- Emblem of Cyprus Turkish Scouting and Guiding Federation
- Country: Northern Cyprus
- Founded: 2 August 2023
- President: Hakan İnce
- Website http://www.kibristurkizcilikfederasyonu.com

= Cyprus Turkish Scouting and Guiding Federation =

The Cyprus Turkish Scouting and Guiding Federation (Kıbrıs Türk İzcilik Federasyonu) is a Scouting federation active in the de facto independent Turkish Republic of Northern Cyprus.

The federation was established in August 2023 within the Youth Department of Northern Cyprus, part of the Deputy Prime Ministry and Ministry of Tourism, Culture, Youth and Environment. It aims to develop scouting in the Turkish Republic of Northern Cyprus, enable scouting activities to be carried out in accordance with international scouting rules, bring together the associations dealing with scouting across the country under one roof and ensure unity.

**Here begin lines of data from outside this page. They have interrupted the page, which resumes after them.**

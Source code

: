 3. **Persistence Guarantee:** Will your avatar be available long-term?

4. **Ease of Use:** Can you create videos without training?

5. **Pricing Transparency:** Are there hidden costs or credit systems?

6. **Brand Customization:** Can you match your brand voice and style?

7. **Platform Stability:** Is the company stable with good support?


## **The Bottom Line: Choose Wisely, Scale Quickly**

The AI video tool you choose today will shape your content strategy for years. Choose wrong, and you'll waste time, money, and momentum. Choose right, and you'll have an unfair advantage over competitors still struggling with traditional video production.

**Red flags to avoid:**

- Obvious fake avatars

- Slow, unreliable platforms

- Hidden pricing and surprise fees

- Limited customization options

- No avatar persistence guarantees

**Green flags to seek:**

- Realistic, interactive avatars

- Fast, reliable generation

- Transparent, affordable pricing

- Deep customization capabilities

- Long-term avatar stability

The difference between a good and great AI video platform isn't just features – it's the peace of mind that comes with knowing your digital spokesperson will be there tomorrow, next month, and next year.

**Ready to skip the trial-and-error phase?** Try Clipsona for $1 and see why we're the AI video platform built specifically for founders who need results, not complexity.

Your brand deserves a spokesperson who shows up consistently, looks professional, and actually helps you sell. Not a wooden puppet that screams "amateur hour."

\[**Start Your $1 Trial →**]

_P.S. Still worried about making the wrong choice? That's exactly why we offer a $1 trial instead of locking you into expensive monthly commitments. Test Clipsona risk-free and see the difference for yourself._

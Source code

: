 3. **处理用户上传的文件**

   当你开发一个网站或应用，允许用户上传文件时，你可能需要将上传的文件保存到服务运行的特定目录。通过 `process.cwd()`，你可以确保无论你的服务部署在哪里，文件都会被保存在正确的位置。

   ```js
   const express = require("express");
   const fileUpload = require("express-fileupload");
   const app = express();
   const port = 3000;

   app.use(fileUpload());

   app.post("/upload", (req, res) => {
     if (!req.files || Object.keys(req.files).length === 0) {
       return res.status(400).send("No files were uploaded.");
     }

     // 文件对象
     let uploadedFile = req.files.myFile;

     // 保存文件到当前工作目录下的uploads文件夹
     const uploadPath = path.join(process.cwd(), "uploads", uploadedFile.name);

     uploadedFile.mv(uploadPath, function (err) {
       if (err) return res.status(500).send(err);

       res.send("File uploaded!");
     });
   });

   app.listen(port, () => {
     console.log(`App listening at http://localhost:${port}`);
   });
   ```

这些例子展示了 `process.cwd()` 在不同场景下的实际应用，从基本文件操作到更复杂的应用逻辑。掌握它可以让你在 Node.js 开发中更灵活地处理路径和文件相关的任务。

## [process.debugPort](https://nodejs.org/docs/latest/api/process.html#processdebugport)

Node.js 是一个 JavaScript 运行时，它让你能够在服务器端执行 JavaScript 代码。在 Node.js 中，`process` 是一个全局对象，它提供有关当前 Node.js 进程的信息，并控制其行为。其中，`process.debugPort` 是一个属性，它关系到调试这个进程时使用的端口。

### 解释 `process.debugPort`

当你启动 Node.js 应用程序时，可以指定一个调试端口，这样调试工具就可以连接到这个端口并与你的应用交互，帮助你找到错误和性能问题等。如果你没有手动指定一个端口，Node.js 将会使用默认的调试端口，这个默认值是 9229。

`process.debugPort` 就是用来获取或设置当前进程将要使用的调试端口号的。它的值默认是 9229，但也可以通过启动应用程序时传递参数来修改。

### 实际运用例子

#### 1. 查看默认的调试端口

The Scouting and Guiding Federation of Turkey played a role in the establishing of the Cyprus Turkish Scouting and Guiding Federation and there is a strong and collaborative relationship between the federations. The Turkish and Turkish Cypriot federations have organised joint camps and leadership trainings.

==Program==
===Program sections===
The federation is divided into four age sections and adult leaders:
- Minik Izci - ages 4 to 6
- Küçük Izci - ages 7 to 11
- Izci - ages 12 to 14
- Ergin Izci - ages 15 to 18

===Scout Motto===
The Scout Motto is Daima Hazır, Always Prepared in Turkish.

===Emblem===
The membership badge of the Cyprus Turkish Scouting and Guiding Federation is inspired by the emblem of the Scouting and Guiding Federation of Turkey. It incorporates elements of the flag of Northern Cyprus. The trefoil represents the Girl Guides and the fleur-de-lis the Boy Scouts.